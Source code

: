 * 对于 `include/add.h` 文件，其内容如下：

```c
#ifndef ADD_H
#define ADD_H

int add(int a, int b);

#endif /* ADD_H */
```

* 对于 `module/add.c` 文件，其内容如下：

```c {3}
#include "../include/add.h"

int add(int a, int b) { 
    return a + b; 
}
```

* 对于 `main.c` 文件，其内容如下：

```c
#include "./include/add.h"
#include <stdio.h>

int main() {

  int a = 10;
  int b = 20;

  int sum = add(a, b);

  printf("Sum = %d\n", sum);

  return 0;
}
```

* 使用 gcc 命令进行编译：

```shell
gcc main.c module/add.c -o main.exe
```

.....

The problem
Which lines of the data above contain the string "module"? Copy each of them.

Result
* 对于 `module/add.c` 文件，其内容如下：
gcc main.c module/add.c -o main.exe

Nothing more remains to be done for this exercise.